- **Problem to solve**
Apart from the images, repeat the data below exactly as written.

___ Exercise material

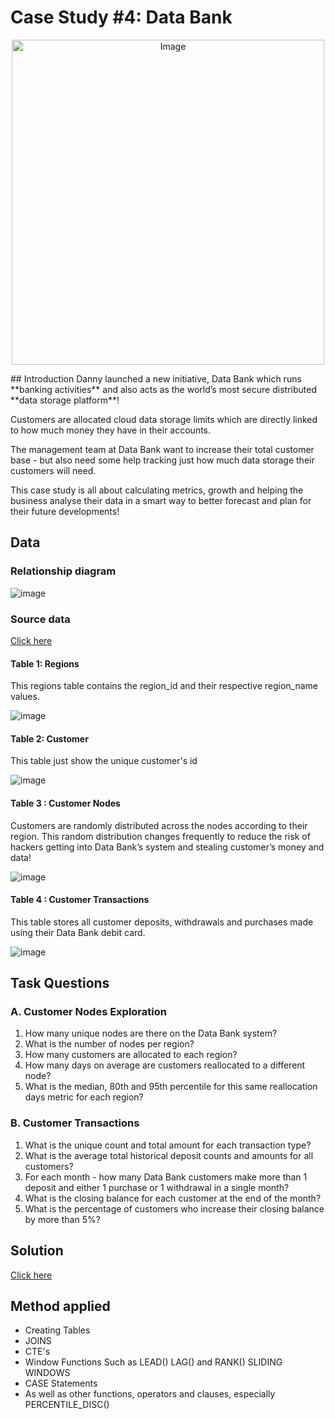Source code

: # Case Study #4: Data Bank

<p align="center">
  <img src="https://user-images.githubusercontent.com/81607668/130343294-a8dcceb7-b6c3-4006-8ad2-fab2f6905258.png" alt="Image" width="500" height="520">
</p>
## Introduction
Danny launched a new initiative, Data Bank which runs **banking activities** and also acts as the world’s most secure distributed **data storage platform**!

Customers are allocated cloud data storage limits which are directly linked to how much money they have in their accounts. 

The management team at Data Bank want to increase their total customer base - but also need some help tracking just how much data storage their customers will need.

This case study is all about calculating metrics, growth and helping the business analyse their data in a smart way to better forecast and plan for their future developments!

## Data
### Relationship diagram
![image](https://github.com/leevanhoc/SQL-CHALLENGE-8-WEEK/assets/173981700/514338bc-4d0f-403c-9c29-23dd61269e8c)
### Source data
[Click here](https://8weeksqlchallenge.com/case-study-4/)

#### Table 1: Regions
This regions table contains the region_id and their respective region_name values.

![image](https://github.com/leevanhoc/SQL-CHALLENGE-8-WEEK/assets/173981700/a0ff79a6-2bcc-4c04-a72c-38e183a28f2b)

#### Table 2: Customer
This table just show the unique customer's id 

![image](https://github.com/leevanhoc/SQL-CHALLENGE-8-WEEK/assets/173981700/0d438398-1c40-4aab-8958-6c46aed3aa28)


#### Table 3 : Customer Nodes
Customers are randomly distributed across the nodes according to their region. This random distribution changes frequently to reduce the risk of hackers getting into Data Bank’s system and stealing customer’s money and data!

![image](https://github.com/leevanhoc/SQL-CHALLENGE-8-WEEK/assets/173981700/a5aa59b6-b8d4-41fa-ba61-fbd7dd4e7b1b)


#### Table 4 : Customer Transactions
This table stores all customer deposits, withdrawals and purchases made using their Data Bank debit card.

![image](https://github.com/leevanhoc/SQL-CHALLENGE-8-WEEK/assets/173981700/22fba458-e558-4134-8517-6904e7f668ea)

##  Task Questions

### A. Customer Nodes Exploration
1. How many unique nodes are there on the Data Bank system?
2. What is the number of nodes per region?
3. How many customers are allocated to each region?
4. How many days on average are customers reallocated to a different node?
5. What is the median, 80th and 95th percentile for this same reallocation days metric for each region?

### B. Customer Transactions
1. What is the unique count and total amount for each transaction type?
2. What is the average total historical deposit counts and amounts for all customers?
3. For each month - how many Data Bank customers make more than 1 deposit and either 1 purchase or 1 withdrawal in a single month?
4. What is the closing balance for each customer at the end of the month?
5. What is the percentage of customers who increase their closing balance by more than 5%?
 
## Solution
[Click here](https://github.com/leevanhoc/SQL-CHALLENGE-8-WEEK/blob/main/Case%20Study%20%234%20-%20Data%20Bank/Solution.md)
## Method applied
- Creating Tables
- JOINS
- CTE's
- Window Functions Such as LEAD() LAG() and RANK()  SLIDING WINDOWS
- CASE Statements
- As well as other functions, operators and clauses, especially PERCENTILE_DISC()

______

- **Reply**
Source code

: # Case Study #4: Data Bank

<p align="center">
  <img src="https://user-images.githubusercontent.com/81607668/130343294-a8dcceb7-b6c3-4006-8ad2-fab2f6905258.png" alt="Image" width="500" height="520">
</p>
## Introduction
Danny launched a new initiative, Data Bank which runs **banking activities** and also acts as the world’s most secure distributed **data storage platform**!

Customers are allocated cloud data storage limits which are directly linked to how much money they have in their accounts. 

The management team at Data Bank want to increase their total customer base - but also need some help tracking just how much data storage their customers will need.

This case study is all about calculating metrics, growth and helping the business analyse their data in a smart way to better forecast and plan for their future developments!

## Data
### Relationship diagram
![image](https://github.com/leevanhoc/SQL-CHALLENGE-8-WEEK/assets/173981700/514338bc-4d0f-403c-9c29-23dd61269e8c)
### Source data
[Click here](https://8weeksqlchallenge.com/case-study-4/)

#### Table 1: Regions
This regions table contains the region_id and their respective region_name values.

![image](https://github.com/leevanhoc/SQL-CHALLENGE-8-WEEK/assets/173981700/a0ff79a6-2bcc-4c04-a72c-38e183a28f2b)

#### Table 2: Customer
This table just show the unique customer's id 

![image](https://github.com/leevanhoc/SQL-CHALLENGE-8-WEEK/assets/173981700/0d438398-1c40-4aab-8958-6c46aed3aa28)


#### Table 3 : Customer Nodes
Customers are randomly distributed across the nodes according to their region. This random distribution changes frequently to reduce the risk of hackers getting into Data Bank’s system and stealing customer’s money and data!

![image](https://github.com/leevanhoc/SQL-CHALLENGE-8-WEEK/assets/173981700/a5aa59b6-b8d4-41fa-ba61-fbd7dd4e7b1b)


#### Table 4 : Customer Transactions
This table stores all customer deposits, withdrawals and purchases made using their Data Bank debit card.

![image](https://github.com/leevanhoc/SQL-CHALLENGE-8-WEEK/assets/173981700/22fba458-e558-4134-8517-6904e7f668ea)

##  Task Questions

### A. Customer Nodes Exploration
1. How many unique nodes are there on the Data Bank system?
2. What is the number of nodes per region?
3. How many customers are allocated to each region?
4. How many days on average are customers reallocated to a different node?
5. What is the median, 80th and 95th percentile for this same reallocation days metric for each region?

### B. Customer Transactions
1. What is the unique count and total amount for each transaction type?
2. What is the average total historical deposit counts and amounts for all customers?
3. For each month - how many Data Bank customers make more than 1 deposit and either 1 purchase or 1 withdrawal in a single month?
4. What is the closing balance for each customer at the end of the month?
5. What is the percentage of customers who increase their closing balance by more than 5%?
 
## Solution
[Click here](https://github.com/leevanhoc/SQL-CHALLENGE-8-WEEK/blob/main/Case%20Study%20%234%20-%20Data%20Bank/Solution.md)
## Method applied
- Creating Tables
- JOINS
- CTE's
- Window Functions Such as LEAD() LAG() and RANK()  SLIDING WINDOWS
- CASE Statements
- As well as other functions, operators and clauses, especially PERCENTILE_DISC()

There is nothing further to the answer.